The researchers are also investigating the reverse process. They want to better understand how pain and fatigue increase the feeling of exertion and make physical activities seem more difficult. Ultimately, the goal is to develop strategies that reduce perceived exertion and motivate more people to become physically active, especially those who currently lead a sedentary lifestyle. “By better understanding how the brain evaluates the relationship between effort and perceived reward during exercise, we hope to promote more regular physical activity,” Pageaux said. “And we all know how important it is for our health and well-being to stay active!”

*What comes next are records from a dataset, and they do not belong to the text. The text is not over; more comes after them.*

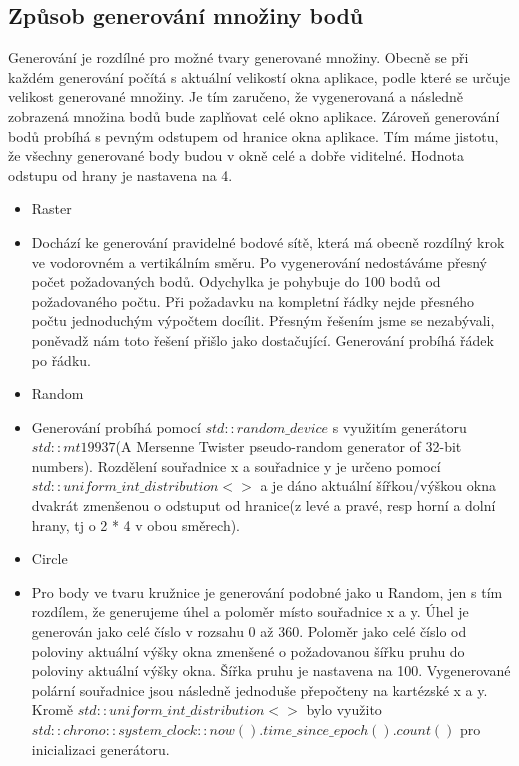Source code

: \documentclass[12pt]{article}
\begin{document}
\subsection{Způsob generování množiny bodů}
Generování je rozdílné pro možné tvary generované množiny. Obecně se při každém generování počítá s aktuální velikostí okna aplikace, podle které se určuje velikost generované množiny. Je tím zaručeno, že vygenerovaná a následně zobrazená množina bodů bude zaplňovat celé okno aplikace. Zároveň generování bodů probíhá s pevným odstupem od hranice okna aplikace. Tím máme jistotu, že všechny generované body budou v okně celé a dobře viditelné. Hodnota odstupu od hrany je nastavena na 4.
\begin{itemize}
\item Raster
\item[] Dochází ke generování pravidelné bodové sítě, která má obecně rozdílný krok ve vodorovném a vertikálním směru. Po vygenerování nedostáváme přesný počet požadovaných bodů. Odychylka je pohybuje do 100 bodů od požadovaného počtu. Při požadavku na kompletní řádky nejde přesného počtu jednoduchým výpočtem docílit. Přesným řešením jsme se nezabývali, poněvadž nám toto řešení přišlo jako dostačující.  Generování probíhá řádek po řádku.
\item Random
\item[] Generování probíhá pomocí  $std::random\_device$ s využitím generátoru $std::mt19937$(A Mersenne Twister pseudo-random generator of 32-bit numbers). Rozdělení souřadnice x a souřadnice y je určeno pomocí $std::uniform\_int\_distribution<>$ a je dáno aktuální šířkou/výškou okna dvakrát zmenšenou o odstuput od hranice(z levé a pravé, resp horní a dolní hrany, tj o 2 * 4 v obou směrech).
\item Circle
\item[] Pro body ve tvaru kružnice je generování podobné jako u Random, jen s tím rozdílem, že generujeme úhel a poloměr místo souřadnice x a y. Úhel je generován jako celé číslo v rozsahu 0 až 360. Poloměr jako celé číslo od poloviny aktuální výšky okna zmenšené o požadovanou šířku pruhu do poloviny aktuální výšky okna. Šířka pruhu je nastavena na 100. Vygenerované polární souřadnice jsou následně jednoduše přepočteny na kartézské x a y. Kromě $std::uniform\_int\_distribution<>$ bylo využito $std::chrono::system\_clock::now().time\_since\_epoch().count()$ pro inicializaci generátoru.
\end{itemize}


\clearpage 
\end{document}
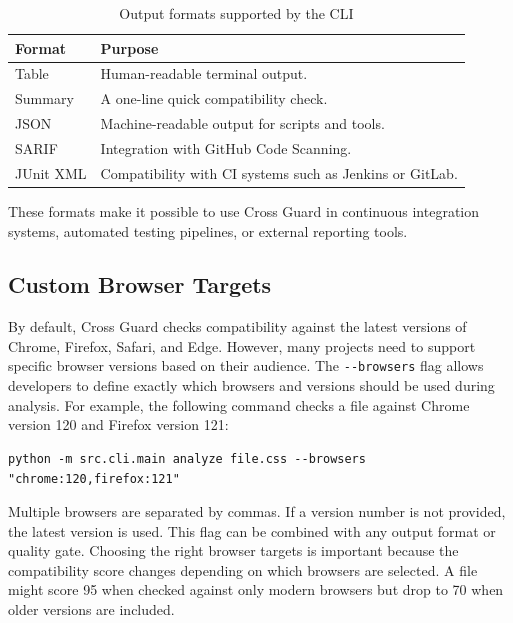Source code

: \begin{table}[H]
    \centering
    \begin{tabular}{|l|l|}
        \hline
        \textbf{Format} & \textbf{Purpose} \\
        \hline \hline
        Table     & Human-readable terminal output. \\ \hline
        Summary   & A one-line quick compatibility check. \\ \hline
        JSON      & Machine-readable output for scripts and tools. \\ \hline
        SARIF     & Integration with GitHub Code Scanning. \\ \hline
        JUnit XML & Compatibility with CI systems such as Jenkins or GitLab. \\ \hline
    \end{tabular}
    \caption{Output formats supported by the CLI}
    \label{tab:cli-formats}
\end{table}

These formats make it possible to use Cross Guard in continuous integration systems, automated testing pipelines, or external reporting tools.

\subsection{Custom Browser Targets}

By default, Cross Guard checks compatibility against the latest versions of Chrome, Firefox, Safari, and Edge. However, many projects need to support specific browser versions based on their audience. The \texttt{-{}-browsers} flag allows developers to define exactly which browsers and versions should be used during analysis. For example, the following command checks a file against Chrome version 120 and Firefox version 121:

\begin{lstlisting}[caption={Analyze against specific browser versions}, basicstyle=\ttfamily\small]
python -m src.cli.main analyze file.css --browsers "chrome:120,firefox:121"
\end{lstlisting}

Multiple browsers are separated by commas. If a version number is not provided, the latest version is used. This flag can be combined with any output format or quality gate. Choosing the right browser targets is important because the compatibility score changes depending on which browsers are selected. A file might score 95 when checked against only modern browsers but drop to 70 when older versions are included.
\newpage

More regular physical activity can be encouraged by specifically targeting the mechanisms in the brain that link effort and reward. When exercise is evaluated by the brain as less strenuous or more rewarding, the motivation to repeat it increases. Insights into how the brain perceives effort make it possible, for example, to:

• Developing forms of exercise that feel subjectively easier, even though they are effective.
• Using supportive stimuli (e.g., rhythm, vibration, music) that reduce the perception of effort.
• Plan training times to coincide with periods of higher motivation in the daily rhythm.
• Create early positive training experiences that activate the reward system and avoid negative associations.

As a result, exercise is no longer primarily remembered as a burden, but more as a positive, achievable experience. This increases the likelihood that people will integrate physical activity into their everyday lives in the long term.